Phase 2 — Editorial Integration Complete

Deep integration with the eaiou authoring layer.

  • Author submission → gap registration at seal time
  • Revision workflow — round tracking, editor instructions
  • Rejection reason capture — feeds pickup instructions into gitgap
  • Status machine validation — enforced transition graph
  • Author notifications on status change
  • DOI assignment on publication — Zenodo receipt as submission capstone

Phase 3 — Intelligence Depth Complete

Gap intelligence beyond extraction — clustering, scoring, enrichment.

  • Discipline enrichment — source discipline, bridge potential, structural holes view
  • Convergence clustering — agreed-upon gaps across ≥3 papers from ≥2 sources
  • CAP score — Corpus-Appreciated Phenomenon score for gap ripeness
  • Free-text ingest — non-PMC papers (Zenodo, preprints, DOI-only)
  • Batch keeper review + CSV export

Phase 4 — Scale In Progress

Admin infrastructure and journal network expansion.

  • Admin interface — API sources, journal registry, reconcile log, discovery probe
  • OAI-PMH harvesting — per-journal endpoint, incremental sync
  • Journal submission queue — public request form (submit yours)
  • Globe sampling — server-side max 500 gaps prioritized by bridge potential
  • Export API — GET /gaps/export?format=csv|jsonl

Phase 5 — Open Platform Planned

Infrastructure for a multi-source, multi-instance gap network.

  • Discipline ontology admin — configurable discipline graph, not hardcoded markers
  • Vector DB migration — pgvector or Qdrant for O(log n) similarity search at scale
  • OpenAlex, Crossref, PLOS, Springer Nature client implementations
  • Field mapping engine — DB-driven parse-time field resolution
  • Self-hosted packaging — Docker Compose, environment template, zero-config SQLite default
  • Stable push API v1 — versioned, documented, external system compatible

Phase 6 — Federation Proposed

Multiple gitgap instances sharing a common gap index.

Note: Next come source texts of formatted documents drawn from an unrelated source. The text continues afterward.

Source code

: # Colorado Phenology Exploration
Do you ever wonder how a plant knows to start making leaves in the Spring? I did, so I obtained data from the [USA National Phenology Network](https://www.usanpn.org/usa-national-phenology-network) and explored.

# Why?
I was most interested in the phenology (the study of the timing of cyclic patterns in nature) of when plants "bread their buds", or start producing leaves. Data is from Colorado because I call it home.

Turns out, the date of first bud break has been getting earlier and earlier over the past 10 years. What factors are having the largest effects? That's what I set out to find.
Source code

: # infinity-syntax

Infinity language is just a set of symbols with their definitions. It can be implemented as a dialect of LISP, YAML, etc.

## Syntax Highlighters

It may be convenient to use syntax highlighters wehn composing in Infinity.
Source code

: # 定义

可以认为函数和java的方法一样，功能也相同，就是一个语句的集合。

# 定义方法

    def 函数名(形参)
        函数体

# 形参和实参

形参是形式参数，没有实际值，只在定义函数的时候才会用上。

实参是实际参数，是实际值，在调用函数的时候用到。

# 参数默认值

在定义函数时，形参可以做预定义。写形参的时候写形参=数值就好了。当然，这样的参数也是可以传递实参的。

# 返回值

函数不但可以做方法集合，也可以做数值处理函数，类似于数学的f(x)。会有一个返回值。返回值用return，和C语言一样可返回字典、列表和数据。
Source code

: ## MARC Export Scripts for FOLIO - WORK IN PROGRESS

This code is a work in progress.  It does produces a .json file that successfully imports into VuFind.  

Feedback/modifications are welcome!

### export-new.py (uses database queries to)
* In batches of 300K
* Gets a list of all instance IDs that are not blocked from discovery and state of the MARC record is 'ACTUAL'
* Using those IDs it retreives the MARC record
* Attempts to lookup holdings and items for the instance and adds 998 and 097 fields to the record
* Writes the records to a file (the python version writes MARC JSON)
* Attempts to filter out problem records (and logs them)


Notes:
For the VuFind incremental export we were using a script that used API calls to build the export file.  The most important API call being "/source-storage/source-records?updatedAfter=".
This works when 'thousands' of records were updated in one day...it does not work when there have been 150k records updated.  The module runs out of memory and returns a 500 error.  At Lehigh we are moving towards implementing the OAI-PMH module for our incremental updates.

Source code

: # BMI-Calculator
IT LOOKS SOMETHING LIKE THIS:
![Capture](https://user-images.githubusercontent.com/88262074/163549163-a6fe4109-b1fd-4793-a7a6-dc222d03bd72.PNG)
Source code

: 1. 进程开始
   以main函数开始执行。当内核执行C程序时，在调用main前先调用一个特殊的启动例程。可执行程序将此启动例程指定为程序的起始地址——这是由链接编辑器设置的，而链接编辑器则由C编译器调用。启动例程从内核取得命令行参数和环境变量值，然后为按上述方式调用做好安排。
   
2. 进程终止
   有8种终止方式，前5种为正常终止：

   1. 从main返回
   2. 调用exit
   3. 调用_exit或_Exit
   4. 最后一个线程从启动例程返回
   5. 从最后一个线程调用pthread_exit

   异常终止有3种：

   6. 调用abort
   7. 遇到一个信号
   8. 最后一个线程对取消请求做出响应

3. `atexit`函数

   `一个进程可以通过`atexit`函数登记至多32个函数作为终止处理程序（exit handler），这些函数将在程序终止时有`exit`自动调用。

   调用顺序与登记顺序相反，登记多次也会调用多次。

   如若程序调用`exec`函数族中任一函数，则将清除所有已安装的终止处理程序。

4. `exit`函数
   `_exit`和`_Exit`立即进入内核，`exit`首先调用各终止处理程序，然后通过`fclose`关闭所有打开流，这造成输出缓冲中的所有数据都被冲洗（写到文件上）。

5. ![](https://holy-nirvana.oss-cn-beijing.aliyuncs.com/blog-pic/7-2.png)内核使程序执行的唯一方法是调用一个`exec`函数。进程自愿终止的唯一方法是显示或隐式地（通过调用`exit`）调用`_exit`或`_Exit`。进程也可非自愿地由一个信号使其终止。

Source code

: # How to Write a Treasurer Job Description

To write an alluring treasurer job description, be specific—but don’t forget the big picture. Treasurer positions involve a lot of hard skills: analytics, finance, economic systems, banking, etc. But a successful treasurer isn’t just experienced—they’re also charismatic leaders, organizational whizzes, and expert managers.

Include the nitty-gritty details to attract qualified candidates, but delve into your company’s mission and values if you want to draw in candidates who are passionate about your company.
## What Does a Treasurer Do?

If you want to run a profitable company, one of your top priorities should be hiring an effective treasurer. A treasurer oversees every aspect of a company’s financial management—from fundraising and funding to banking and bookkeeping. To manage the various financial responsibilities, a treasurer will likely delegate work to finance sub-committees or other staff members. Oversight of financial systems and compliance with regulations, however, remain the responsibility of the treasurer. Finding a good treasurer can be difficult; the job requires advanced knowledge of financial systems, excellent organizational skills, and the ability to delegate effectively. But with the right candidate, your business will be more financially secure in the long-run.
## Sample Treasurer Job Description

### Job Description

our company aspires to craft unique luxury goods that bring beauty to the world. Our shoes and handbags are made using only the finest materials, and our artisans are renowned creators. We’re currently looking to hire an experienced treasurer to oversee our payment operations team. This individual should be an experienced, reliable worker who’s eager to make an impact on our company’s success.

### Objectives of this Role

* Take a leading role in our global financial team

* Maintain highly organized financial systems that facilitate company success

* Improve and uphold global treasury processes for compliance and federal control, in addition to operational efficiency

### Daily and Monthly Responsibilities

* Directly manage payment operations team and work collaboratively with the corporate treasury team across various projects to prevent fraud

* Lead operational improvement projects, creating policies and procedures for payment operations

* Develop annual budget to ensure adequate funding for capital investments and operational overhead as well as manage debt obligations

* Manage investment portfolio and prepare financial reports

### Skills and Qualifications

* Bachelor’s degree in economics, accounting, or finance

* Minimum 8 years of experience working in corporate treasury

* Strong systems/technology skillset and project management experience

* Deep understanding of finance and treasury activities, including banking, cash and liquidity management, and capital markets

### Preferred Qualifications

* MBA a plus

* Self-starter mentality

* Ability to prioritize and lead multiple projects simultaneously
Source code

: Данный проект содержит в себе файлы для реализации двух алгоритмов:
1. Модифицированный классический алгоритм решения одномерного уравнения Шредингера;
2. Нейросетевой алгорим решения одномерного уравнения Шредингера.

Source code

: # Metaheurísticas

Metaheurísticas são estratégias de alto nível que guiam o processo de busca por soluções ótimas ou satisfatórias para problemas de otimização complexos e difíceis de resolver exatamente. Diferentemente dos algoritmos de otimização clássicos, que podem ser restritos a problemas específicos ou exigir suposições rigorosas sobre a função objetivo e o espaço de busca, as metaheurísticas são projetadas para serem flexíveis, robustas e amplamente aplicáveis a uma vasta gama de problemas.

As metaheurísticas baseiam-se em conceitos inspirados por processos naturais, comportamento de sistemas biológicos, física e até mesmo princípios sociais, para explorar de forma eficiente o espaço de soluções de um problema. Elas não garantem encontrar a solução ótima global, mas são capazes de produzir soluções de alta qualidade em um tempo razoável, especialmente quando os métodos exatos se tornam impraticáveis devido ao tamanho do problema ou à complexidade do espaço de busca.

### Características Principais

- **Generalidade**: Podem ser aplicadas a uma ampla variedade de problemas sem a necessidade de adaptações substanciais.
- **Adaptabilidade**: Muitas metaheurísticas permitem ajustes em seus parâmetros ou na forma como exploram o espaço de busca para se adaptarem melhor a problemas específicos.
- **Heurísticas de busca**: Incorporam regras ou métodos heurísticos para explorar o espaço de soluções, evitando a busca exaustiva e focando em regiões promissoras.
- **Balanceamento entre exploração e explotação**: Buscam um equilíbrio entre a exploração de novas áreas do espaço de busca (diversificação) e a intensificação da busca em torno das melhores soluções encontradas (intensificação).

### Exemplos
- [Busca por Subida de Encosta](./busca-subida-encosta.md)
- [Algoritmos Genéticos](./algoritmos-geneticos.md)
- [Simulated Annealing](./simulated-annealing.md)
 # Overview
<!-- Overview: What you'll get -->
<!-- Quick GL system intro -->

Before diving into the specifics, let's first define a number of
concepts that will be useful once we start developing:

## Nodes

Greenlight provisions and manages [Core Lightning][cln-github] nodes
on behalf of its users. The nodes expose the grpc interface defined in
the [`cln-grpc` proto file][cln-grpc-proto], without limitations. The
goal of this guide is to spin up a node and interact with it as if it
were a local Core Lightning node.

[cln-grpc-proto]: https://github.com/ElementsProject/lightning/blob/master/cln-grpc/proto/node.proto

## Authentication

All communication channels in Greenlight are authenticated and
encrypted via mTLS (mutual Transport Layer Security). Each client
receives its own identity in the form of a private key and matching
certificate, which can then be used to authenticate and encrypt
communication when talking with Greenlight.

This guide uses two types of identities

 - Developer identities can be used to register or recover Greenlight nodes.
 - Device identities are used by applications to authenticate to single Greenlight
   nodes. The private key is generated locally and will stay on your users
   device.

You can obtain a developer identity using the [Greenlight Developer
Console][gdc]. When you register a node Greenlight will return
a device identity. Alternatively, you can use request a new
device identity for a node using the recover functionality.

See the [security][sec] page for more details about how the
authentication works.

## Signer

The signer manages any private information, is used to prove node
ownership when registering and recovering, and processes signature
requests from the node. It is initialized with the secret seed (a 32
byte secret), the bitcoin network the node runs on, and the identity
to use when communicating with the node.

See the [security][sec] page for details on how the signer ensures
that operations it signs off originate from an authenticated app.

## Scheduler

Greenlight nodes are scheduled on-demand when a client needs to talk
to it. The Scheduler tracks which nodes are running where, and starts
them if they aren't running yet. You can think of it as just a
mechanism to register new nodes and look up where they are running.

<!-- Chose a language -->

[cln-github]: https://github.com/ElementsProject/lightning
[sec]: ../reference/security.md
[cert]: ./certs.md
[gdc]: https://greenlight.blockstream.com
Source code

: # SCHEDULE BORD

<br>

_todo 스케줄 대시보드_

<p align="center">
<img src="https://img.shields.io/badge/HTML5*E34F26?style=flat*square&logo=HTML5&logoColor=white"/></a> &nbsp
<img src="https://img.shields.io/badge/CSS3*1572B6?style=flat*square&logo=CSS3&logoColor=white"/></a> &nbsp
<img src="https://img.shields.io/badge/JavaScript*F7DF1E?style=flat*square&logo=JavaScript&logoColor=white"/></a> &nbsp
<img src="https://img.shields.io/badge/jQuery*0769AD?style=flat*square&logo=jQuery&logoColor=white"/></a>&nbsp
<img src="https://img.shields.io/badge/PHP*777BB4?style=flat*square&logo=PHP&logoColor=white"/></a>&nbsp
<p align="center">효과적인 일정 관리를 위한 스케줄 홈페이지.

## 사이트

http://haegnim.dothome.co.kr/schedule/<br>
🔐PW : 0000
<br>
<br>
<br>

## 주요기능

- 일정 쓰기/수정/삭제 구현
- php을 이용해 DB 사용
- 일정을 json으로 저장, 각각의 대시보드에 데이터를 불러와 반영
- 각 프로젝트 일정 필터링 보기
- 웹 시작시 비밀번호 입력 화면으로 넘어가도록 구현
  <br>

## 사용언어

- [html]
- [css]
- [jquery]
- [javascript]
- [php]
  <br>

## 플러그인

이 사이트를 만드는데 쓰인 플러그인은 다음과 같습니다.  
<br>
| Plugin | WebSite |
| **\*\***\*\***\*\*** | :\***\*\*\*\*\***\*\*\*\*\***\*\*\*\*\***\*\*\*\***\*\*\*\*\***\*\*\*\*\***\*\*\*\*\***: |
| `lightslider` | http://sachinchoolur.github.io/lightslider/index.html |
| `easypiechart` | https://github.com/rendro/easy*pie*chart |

  • Instance registry — institutions run their own gitgap, contribute to shared index
  • Gap deduplication across instances — cosine-based merge with provenance preserved
  • Convergence across instances — agreed-upon gaps from multiple independent deployments

How to influence the roadmap

Priority is driven by gap index size, journal coverage, and community need. The current focus is on journal network expansion (Phase 4) — more journals means more gaps, more convergence detection, more structural holes surfaced.